What I see listed in the PDF generally falls into a few categories:

1. HR crap. Office plans, employee lists, various internal forms and memos. Of very little interest to anyone, unless there's something incredibly surprising hidden in there. (Probably not.)

2. Financial data. Interesting if you care about the finances of a software company from the 80s, incredibly boring otherwise.

3. Publicity documents. Product booklets, posters, newsletters, etc. These were given out all over the place, so it's not like these are things that have never been seen before.

4. A few folders of design papers. This is the potentially interesting part, but there's not a lot of them and they aren't described in any detail. Hopefully these are good.

5. Some very old disks which may or may not still be readable. This part just makes me kind of angry. These are almost certainly 5.25" disks, and as such they are nearing the end of their lifetime. If they haven't been stored well, they're likely already toast. Someone needs to get into this archive and copy these to more durable media NOW.



It's a non-event to you because you want design docs, not 'incredibly boring' financial data or 'HR crap'. The reality is that this type of archive isn't really meant for you, it's meant for historians and other researchers.
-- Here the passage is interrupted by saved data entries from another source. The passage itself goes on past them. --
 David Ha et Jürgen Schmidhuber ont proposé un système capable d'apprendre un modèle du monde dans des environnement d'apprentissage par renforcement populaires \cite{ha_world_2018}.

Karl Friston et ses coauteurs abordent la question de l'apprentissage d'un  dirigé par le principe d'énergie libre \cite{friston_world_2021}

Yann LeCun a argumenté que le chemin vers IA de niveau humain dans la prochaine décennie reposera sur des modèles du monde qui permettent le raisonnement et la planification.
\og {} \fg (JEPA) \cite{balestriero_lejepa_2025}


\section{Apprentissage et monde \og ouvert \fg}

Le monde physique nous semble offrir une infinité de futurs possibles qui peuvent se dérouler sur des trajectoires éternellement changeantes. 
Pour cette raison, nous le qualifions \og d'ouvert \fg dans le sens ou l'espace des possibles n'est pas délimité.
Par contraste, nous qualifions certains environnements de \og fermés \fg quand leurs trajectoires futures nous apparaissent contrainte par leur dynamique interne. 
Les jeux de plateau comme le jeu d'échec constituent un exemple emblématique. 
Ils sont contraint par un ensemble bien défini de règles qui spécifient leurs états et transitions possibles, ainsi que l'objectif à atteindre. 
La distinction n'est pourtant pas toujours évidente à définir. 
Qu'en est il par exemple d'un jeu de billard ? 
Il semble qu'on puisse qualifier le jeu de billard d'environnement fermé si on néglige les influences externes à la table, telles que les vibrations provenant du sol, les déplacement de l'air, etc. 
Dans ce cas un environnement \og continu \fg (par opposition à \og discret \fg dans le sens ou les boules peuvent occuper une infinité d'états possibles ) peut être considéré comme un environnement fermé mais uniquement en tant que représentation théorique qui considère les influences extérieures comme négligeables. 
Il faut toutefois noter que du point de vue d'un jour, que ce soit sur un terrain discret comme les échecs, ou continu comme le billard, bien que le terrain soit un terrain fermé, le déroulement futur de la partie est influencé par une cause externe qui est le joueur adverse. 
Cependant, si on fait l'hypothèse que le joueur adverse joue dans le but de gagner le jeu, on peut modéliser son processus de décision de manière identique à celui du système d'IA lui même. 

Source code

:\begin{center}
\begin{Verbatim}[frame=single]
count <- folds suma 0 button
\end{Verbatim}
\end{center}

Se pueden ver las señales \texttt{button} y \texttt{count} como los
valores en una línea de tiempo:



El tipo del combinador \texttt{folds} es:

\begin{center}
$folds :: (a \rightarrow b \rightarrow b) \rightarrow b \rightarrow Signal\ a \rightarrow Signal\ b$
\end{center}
The contents listed here are pretty standard for a corporate archive.

If someone wants to write a book about how 1980s game companies worked 50 years from now, then all that boring financial data and HR crap becomes much more relevant than the design documents (as interesting as they may be).

I do agree with you about the disks, though.


> Someone needs to get into this archive and copy these to more durable media NOW.

This is a problem archivist are having right now with data from even 10 years ago. 100 year old books and nitrite films just need a stable, cool, dry environment. Have you seen the hoops people jump through to get an old Apple floppy read? It's a race to copy the data to the current storage format before the last machine stops working.


That's why Piracy has actually some very positive effects in terms of keeping working copies ALIVE many years after the software/companies/machines are gone and dead. Look at the Amiga ADF archive (most of it is made of illegal copies), most of it would have been lost if no one did crack the games in the first place.